AI is incredibly empowering, because it enables people with no skill or experience to produce reduce that look passable at first glance. In that sense, it is really increasing productivity 100-fold, easily.
It is also a great tool for very experienced hands to use to get something started quickly - people who know when to reject suggestions or reframe tasks because they've see the consequences of sloppiness before. I stress "to get something started", because as soon as we have a complex project with lots of interdependencies, the constraints on current AI (size of the context window mostly, TBH) render the poor things dysfunctional. They still have utility in making scoped changes to such a project, but at that point, the productivity of "I am just doing this myself" vs "I patiently coax an LLM to get to the correct solution" become minimal.

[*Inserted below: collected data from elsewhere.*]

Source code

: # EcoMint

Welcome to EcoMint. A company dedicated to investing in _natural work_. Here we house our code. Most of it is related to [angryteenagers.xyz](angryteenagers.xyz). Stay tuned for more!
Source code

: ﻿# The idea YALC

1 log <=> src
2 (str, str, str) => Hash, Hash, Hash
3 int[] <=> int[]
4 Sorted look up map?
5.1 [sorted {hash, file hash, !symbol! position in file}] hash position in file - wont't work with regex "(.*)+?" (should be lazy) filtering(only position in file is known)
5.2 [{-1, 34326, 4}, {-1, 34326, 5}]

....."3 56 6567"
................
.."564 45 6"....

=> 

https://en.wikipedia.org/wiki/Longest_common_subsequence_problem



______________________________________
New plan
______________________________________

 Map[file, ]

All of this works well in areas where the correctness and quality of outcomes don't matter. As your acquaintance is well aware, not all areas are like that, and containing an expertly bullshat handwavy solution back to we can ship this without reputational damage is quite a bit more costly than to just do it the right way from scratch. Doubtlessly, we're going to see that lesson play out very publically over the course of the next decade.

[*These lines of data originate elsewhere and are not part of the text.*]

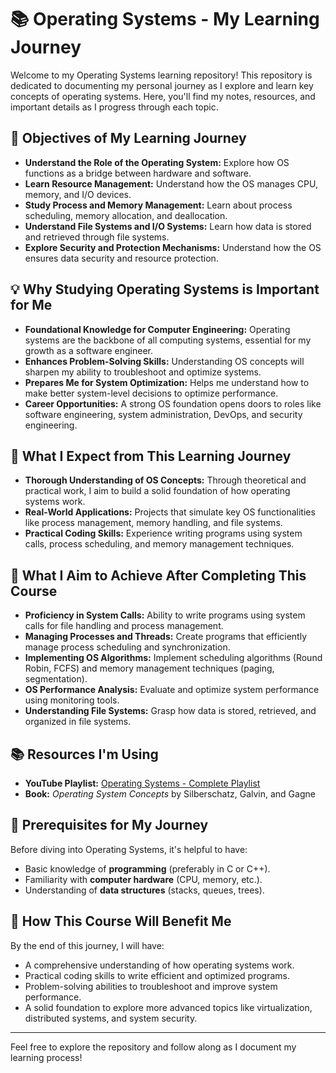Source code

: # 📚 Operating Systems - My Learning Journey

Welcome to my Operating Systems learning repository! This repository is dedicated to documenting my personal journey as I explore and learn key concepts of operating systems. Here, you'll find my notes, resources, and important details as I progress through each topic.

## 📝 Objectives of My Learning Journey
- **Understand the Role of the Operating System:** Explore how OS functions as a bridge between hardware and software.
- **Learn Resource Management:** Understand how the OS manages CPU, memory, and I/O devices.
- **Study Process and Memory Management:** Learn about process scheduling, memory allocation, and deallocation.
- **Understand File Systems and I/O Systems:** Learn how data is stored and retrieved through file systems.
- **Explore Security and Protection Mechanisms:** Understand how the OS ensures data security and resource protection.

## 💡 Why Studying Operating Systems is Important for Me
- **Foundational Knowledge for Computer Engineering:** Operating systems are the backbone of all computing systems, essential for my growth as a software engineer.
- **Enhances Problem-Solving Skills:** Understanding OS concepts will sharpen my ability to troubleshoot and optimize systems.
- **Prepares Me for System Optimization:** Helps me understand how to make better system-level decisions to optimize performance.
- **Career Opportunities:** A strong OS foundation opens doors to roles like software engineering, system administration, DevOps, and security engineering.

## 🚀 What I Expect from This Learning Journey
- **Thorough Understanding of OS Concepts:** Through theoretical and practical work, I aim to build a solid foundation of how operating systems work.
- **Real-World Applications:** Projects that simulate key OS functionalities like process management, memory handling, and file systems.
- **Practical Coding Skills:** Experience writing programs using system calls, process scheduling, and memory management techniques.

## 🎯 What I Aim to Achieve After Completing This Course
- **Proficiency in System Calls:** Ability to write programs using system calls for file handling and process management.
- **Managing Processes and Threads:** Create programs that efficiently manage process scheduling and synchronization.
- **Implementing OS Algorithms:** Implement scheduling algorithms (Round Robin, FCFS) and memory management techniques (paging, segmentation).
- **OS Performance Analysis:** Evaluate and optimize system performance using monitoring tools.
- **Understanding File Systems:** Grasp how data is stored, retrieved, and organized in file systems.

## 📚 Resources I'm Using
- **YouTube Playlist:** [Operating Systems - Complete Playlist](https://www.youtube.com/playlist?list=PLhwVAYxlh5dsX6aOfVMZXS8MwKwBmwVM6)
- **Book:** *Operating System Concepts* by Silberschatz, Galvin, and Gagne

## 🔧 Prerequisites for My Journey
Before diving into Operating Systems, it's helpful to have:
- Basic knowledge of **programming** (preferably in C or C++).
- Familiarity with **computer hardware** (CPU, memory, etc.).
- Understanding of **data structures** (stacks, queues, trees).


## 🤝 How This Course Will Benefit Me
By the end of this journey, I will have:
- A comprehensive understanding of how operating systems work.
- Practical coding skills to write efficient and optimized programs.
- Problem-solving abilities to troubleshoot and improve system performance.
- A solid foundation to explore more advanced topics like virtualization, distributed systems, and system security.

---

Feel free to explore the repository and follow along as I document my learning process!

Now, Microsoft, Word and longstanding bugs. In order to understand the process that leads to such outcomes, one has to understand how the place is structured internally: you've got the engineers, who are in charge of the codebase and implementing what's handed down to them, and you've got product and program management, who are in charge of making sure that engineers don't waste time fixing bugs but instead focus on the grand vision and the amazing new features required to get everyone into the brightest of futures. The latter role was originally supposed to support engineering, but quickly morphed into guiding and constraining engineering activity to align with leadership. Hardly surprising, if you put extroverted driven theater majors in charge of introverted, detail-oriented engineers, but, well, here we are. You get such great arguments as "we've shipped it before, and sell massive amounts of product, so clearly it can't be such an issue", "there is no need to fix this bug because a workaround exists" and "if we fixed this now, we'd break all the beloved workflows of our existing users". All of these are delivered with a smile and an unironic byline of how incredibly 100% customer focused this approach is and leaves a whole lot of frustrated customers and angry engineers in its wake. To improve morale, engineers are then put on calls with real life customers so that the two get to talk to each other.